When a thorough process is established beforehand, choosing a pre-specified endpoint to test a hypothesis and estimating an effect size for this endpoint are essential. While both are required in EBM, these are less common in nonclinical research. Clinical studies aim to detect a predetermined effect size, or a clinically relevant direction and effect magnitude, based on prior knowledge. In contrast, scientists generally have a rough idea of values that would be negligible, due to biological variation or to inaccuracy or imprecision, but considering which values are biologically meaningful tends to be done after, rather than before, running an experiment. When generating a hypothesis, i.e., in exploratory or pilot studies, it may be possible to choose an endpoint of interest, without necessarily defining its direction and amplitude. In contrast, prior estimates of effect size are essential when the aim is to demonstrate a pharmacological effect in confirmatory studies upon which decisions about next steps are based. This distinction between exploratory and confirmatory studies (Kimmelman et al. 2014 and chapter “Resolving the Tension Between Exploration and Confirmation in Preclinical Biomedical Research”) is a determining factor in study design, but remains an underused concept in nonclinical work.
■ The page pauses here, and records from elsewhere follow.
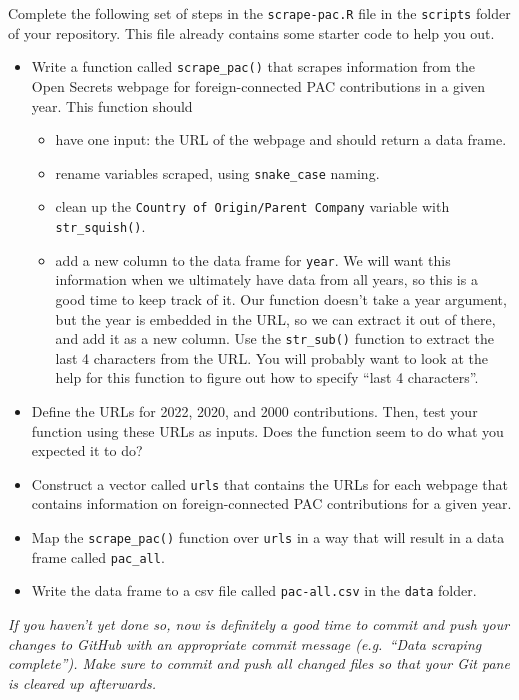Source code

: \documentclass[
]{article}
\providecommand{\tightlist}{%
  \setlength{\itemsep}{0pt}\setlength{\parskip}{0pt}}
\begin{document}
Complete the following set of steps in the \texttt{scrape-pac.R} file in
the \texttt{scripts} folder of your repository. This file already
contains some starter code to help you out.

\begin{itemize}
\item
  Write a function called \texttt{scrape\_pac()} that scrapes
  information from the Open Secrets webpage for foreign-connected PAC
  contributions in a given year. This function should

  \begin{itemize}
  \tightlist
  \item
    have one input: the URL of the webpage and should return a data
    frame.
  \item
    rename variables scraped, using \texttt{snake\_case} naming.
  \item
    clean up the \texttt{Country\ of\ Origin/Parent\ Company} variable
    with \texttt{str\_squish()}.
  \item
    add a new column to the data frame for \texttt{year}. We will want
    this information when we ultimately have data from all years, so
    this is a good time to keep track of it. Our function doesn't take a
    year argument, but the year is embedded in the URL, so we can
    extract it out of there, and add it as a new column. Use the
    \texttt{str\_sub()} function to extract the last 4 characters from
    the URL. You will probably want to look at the help for this
    function to figure out how to specify ``last 4 characters''.
  \end{itemize}
\item
  Define the URLs for 2022, 2020, and 2000 contributions. Then, test
  your function using these URLs as inputs. Does the function seem to do
  what you expected it to do?
\item
  Construct a vector called \texttt{urls} that contains the URLs for
  each webpage that contains information on foreign-connected PAC
  contributions for a given year.
\item
  Map the \texttt{scrape\_pac()} function over \texttt{urls} in a way
  that will result in a data frame called \texttt{pac\_all}.
\item
  Write the data frame to a csv file called \texttt{pac-all.csv} in the
  \texttt{data} folder.
\end{itemize}

\emph{If you haven't yet done so, now is definitely a good time to
commit and push your changes to GitHub with an appropriate commit
message (e.g.~``Data scraping complete''). Make sure to commit and push
all changed files so that your Git pane is cleared up afterwards.}
\end{document}
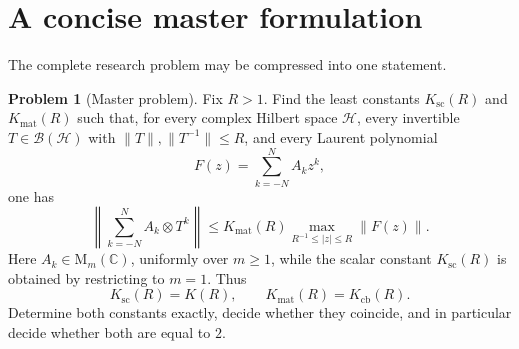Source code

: \documentclass[11pt]{article}
\theoremstyle{definition}
\newtheorem{problem}[theorem]{Problem}
\theoremstyle{remark}
\newcommand{\C}{\mathbb C}
\newcommand{\cb}{\mathrm{cb}}
\newcommand{\Mat}{\mathrm M}
\begin{document}
\section{A concise master formulation}

The complete research problem may be compressed into one statement.

\begin{problem}[Master problem]
\label{prob:master}
Fix \(R>1\).  Find the least constants \(K_{\mathrm{sc}}(R)\) and
\(K_{\mathrm{mat}}(R)\) such that, for every complex Hilbert space
\(\mathcal H\), every invertible
\(T\in\mathcal B(\mathcal H)\) with
\(\|T\|,\|T^{-1}\|\leq R\), and every Laurent polynomial
\[
 F(z)=\sum_{k=-N}^{N}A_kz^k,
\]
one has
\[
 \left\|\sum_{k=-N}^{N}A_k\otimes T^k\right\|
 \leq
 K_{\mathrm{mat}}(R)
 \max_{R^{-1}\leq|z|\leq R}\|F(z)\|.
\]
Here \(A_k\in\Mat_m(\C)\), uniformly over \(m\geq1\), while the
scalar constant \(K_{\mathrm{sc}}(R)\) is obtained by restricting to
\(m=1\).  Thus
\[
 K_{\mathrm{sc}}(R)=K(R),
 \qquad
 K_{\mathrm{mat}}(R)=K_{\cb}(R).
\]
Determine both constants exactly, decide whether they coincide, and
in particular decide whether both are equal to \(2\).
\end{problem}
\end{document}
Arguably the most serious consequence of insufficient planning is that nonclinical studies are too often underpowered (Table 2 in Button et al. 2013) or are of unknown power, when publications fail to reveal how sample sizes were chosen (Carter et al. 2017). Despite its central role in the null hypothesis significance testing framework, which remains the most used in nonclinical pharmacology, for many scientists, statistical power is one of the least well-understood aspects of statistics. This may be because it is generally explained using abstract mathematical terms, and its role more extensively discussed in clinical research, or in psychology, than in biology. However, recognizing that inadequately powered studies can lead to unreliable conclusions on the direction and magnitude of an effect in a sample of the whole population is just as important in nonclinical pharmacology as it is in EBM. Assay development is by definition exploratory in initial attempts; but when the assay is going to be used routinely, sample sizes to achieve a desired statistical power need to be determined. Unfortunately, this is not yet the norm in nonclinical pharmacology, where decisions are often made on so-called converging evidence from several underpowered studies with different endpoints or on a single published study of unknown power, offering little confidence that the same effect(s) would be seen in the whole population from which the sample was taken.

As discussed above (see Sect. 2.5), randomization is essential to prevent selection bias across all sectors of research. Randomization can be achieved even with limited resources and applied in many nonclinical pharmacology studies regardless of their purpose and type, without necessarily involving statistical expertise. The randomization procedure must however be part of the study design, and statistical evaluation before a study is conducted can help determine which procedure is best suited.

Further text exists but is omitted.